**Exercise instructions**
Please transcribe exactly the lines from the one containing "Sum II](https://leetcode-cn.com/problems/combination-sum-ii/) |" through the end of the records below, both included, and nothing else.

Data items
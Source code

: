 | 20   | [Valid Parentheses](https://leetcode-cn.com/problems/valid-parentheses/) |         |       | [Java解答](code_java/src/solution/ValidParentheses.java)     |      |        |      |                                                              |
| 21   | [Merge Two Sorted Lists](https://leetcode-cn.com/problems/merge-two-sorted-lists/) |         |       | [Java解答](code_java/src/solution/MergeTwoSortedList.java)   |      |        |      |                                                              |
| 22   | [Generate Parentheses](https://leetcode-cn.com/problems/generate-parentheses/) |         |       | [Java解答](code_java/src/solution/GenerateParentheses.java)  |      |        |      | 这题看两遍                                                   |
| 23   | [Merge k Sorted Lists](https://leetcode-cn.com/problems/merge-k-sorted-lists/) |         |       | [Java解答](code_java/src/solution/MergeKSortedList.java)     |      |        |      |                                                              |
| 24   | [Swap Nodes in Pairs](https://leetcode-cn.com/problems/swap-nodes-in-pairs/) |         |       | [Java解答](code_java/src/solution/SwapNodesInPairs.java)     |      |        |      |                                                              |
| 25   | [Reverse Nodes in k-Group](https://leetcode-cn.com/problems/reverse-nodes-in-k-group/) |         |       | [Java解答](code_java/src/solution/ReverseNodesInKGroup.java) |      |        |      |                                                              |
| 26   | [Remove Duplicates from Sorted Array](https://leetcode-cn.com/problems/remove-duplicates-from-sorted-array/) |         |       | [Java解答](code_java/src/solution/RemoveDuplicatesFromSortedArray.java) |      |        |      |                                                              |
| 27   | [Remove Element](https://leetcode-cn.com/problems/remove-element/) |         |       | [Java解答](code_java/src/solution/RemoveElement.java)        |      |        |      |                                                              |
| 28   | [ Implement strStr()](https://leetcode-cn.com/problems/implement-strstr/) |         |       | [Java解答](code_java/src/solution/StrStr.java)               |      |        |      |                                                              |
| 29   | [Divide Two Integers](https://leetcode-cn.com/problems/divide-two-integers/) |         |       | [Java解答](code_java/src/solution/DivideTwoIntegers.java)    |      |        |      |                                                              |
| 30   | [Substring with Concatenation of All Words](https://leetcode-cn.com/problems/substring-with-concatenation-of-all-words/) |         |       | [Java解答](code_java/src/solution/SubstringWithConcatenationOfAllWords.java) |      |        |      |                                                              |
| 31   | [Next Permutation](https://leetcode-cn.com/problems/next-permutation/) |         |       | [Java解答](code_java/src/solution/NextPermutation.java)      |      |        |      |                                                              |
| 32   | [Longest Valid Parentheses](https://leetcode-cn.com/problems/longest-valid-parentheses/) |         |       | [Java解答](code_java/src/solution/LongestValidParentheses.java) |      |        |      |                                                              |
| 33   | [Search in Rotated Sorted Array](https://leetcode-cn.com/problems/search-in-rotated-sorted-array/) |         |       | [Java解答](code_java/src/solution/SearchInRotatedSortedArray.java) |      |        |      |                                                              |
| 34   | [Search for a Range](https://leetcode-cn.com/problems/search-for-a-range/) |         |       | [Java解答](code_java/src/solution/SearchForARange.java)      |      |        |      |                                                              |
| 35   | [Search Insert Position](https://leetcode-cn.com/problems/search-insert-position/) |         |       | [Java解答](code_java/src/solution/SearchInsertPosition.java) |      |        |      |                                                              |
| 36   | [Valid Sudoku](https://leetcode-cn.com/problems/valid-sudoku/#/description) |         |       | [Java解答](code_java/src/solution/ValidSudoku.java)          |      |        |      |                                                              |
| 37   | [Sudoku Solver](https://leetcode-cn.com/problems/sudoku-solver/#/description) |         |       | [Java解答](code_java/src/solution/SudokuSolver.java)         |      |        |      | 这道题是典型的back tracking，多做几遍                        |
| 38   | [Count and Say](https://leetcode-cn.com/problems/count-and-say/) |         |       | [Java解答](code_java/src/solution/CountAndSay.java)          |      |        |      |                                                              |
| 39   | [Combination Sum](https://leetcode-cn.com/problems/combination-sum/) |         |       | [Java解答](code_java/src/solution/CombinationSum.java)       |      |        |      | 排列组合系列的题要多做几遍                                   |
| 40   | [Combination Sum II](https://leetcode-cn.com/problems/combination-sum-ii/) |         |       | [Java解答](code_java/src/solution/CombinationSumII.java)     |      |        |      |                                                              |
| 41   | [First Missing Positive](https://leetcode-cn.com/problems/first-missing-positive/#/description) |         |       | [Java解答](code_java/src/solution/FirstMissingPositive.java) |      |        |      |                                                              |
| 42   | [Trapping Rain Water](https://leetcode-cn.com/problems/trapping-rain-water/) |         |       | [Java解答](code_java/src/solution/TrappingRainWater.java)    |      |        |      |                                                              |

**Result of the task**
| 40   | [Combination Sum II](https://leetcode-cn.com/problems/combination-sum-ii/) |         |       | [Java解答](code_java/src/solution/CombinationSumII.java)     |      |        |      |                                                              |
| 41   | [First Missing Positive](https://leetcode-cn.com/problems/first-missing-positive/#/description) |         |       | [Java解答](code_java/src/solution/FirstMissingPositive.java) |      |        |      |                                                              |
| 42   | [Trapping Rain Water](https://leetcode-cn.com/problems/trapping-rain-water/) |         |       | [Java解答](code_java/src/solution/TrappingRainWater.java)    |      |        |      |                                                              |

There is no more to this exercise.